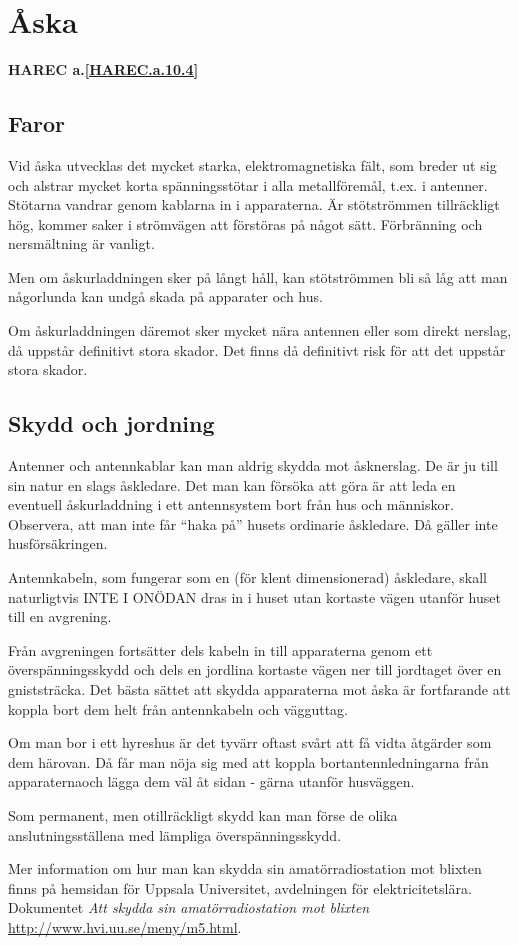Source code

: \section{Åska}
\textbf{
HAREC a.\ref{HAREC.a.10.4}\label{myHAREC.a.10.4}
}

\subsection{Faror}

Vid åska utvecklas det mycket starka, elektromagnetiska fält, som
breder ut sig och alstrar mycket korta spänningsstötar i alla
metallföremål, t.ex. i antenner. Stötarna vandrar genom kablarna in i
apparaterna. Är stötströmmen tillräckligt hög, kommer saker i
strömvägen att förstöras på något sätt.  Förbränning och nersmältning
är vanligt.

Men om åskurladdningen sker på långt håll, kan stötströmmen bli så låg att
man någorlunda kan undgå skada på apparater och hus.

Om åskurladdningen däremot sker mycket nära antennen eller som direkt nerslag,
då uppstår definitivt stora skador. Det finns då definitivt risk för att
det uppstår stora skador.

\subsection{Skydd och jordning}

Antenner och antennkablar kan man aldrig skydda mot åsknerslag. De är
ju till sin natur en slags åskledare. Det man kan försöka att göra är
att leda en eventuell åskurladdning i ett antennsystem bort från hus
och människor. Observera, att man inte får ``haka på'' husets
ordinarie åskledare. Då gäller inte husförsäkringen.

Antennkabeln, som fungerar som en (för klent dimensionerad) åskledare,
skall naturligtvis INTE I ONÖDAN dras in i huset utan kortaste vägen
utanför huset till en avgrening.

Från avgreningen fortsätter dels kabeln in till apparaterna genom ett
överspänningsskydd och dels en jordlina kortaste vägen ner till
jordtaget över en gniststräcka. Det bästa sättet att skydda
apparaterna mot åska är fortfarande att koppla bort dem helt från
antennkabeln och vägguttag.

Om man bor i ett hyreshus är det tyvärr oftast svårt att få vidta
åtgärder som dem härovan. Då får man nöja sig med att koppla
bortantennledningarna från apparaternaoch lägga dem väl åt sidan -
gärna utanför husväggen.

Som permanent, men otillräckligt skydd kan man förse de olika
anslutningsställena med lämpliga överspänningsskydd.

Mer information om hur man kan skydda sin amatörradiostation mot blixten
finns på hemsidan för Uppsala Universitet, avdelningen för elektricitetslära.
Dokumentet \emph{Att skydda sin amatörradiostation mot blixten}
\url{http://www.hvi.uu.se/meny/m5.html}.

▸ **Instructions to follow**:
Count the lines in the preceding entries that contain the string "koppla", and state only the resulting number.

▸ **Response to this exercise**:
2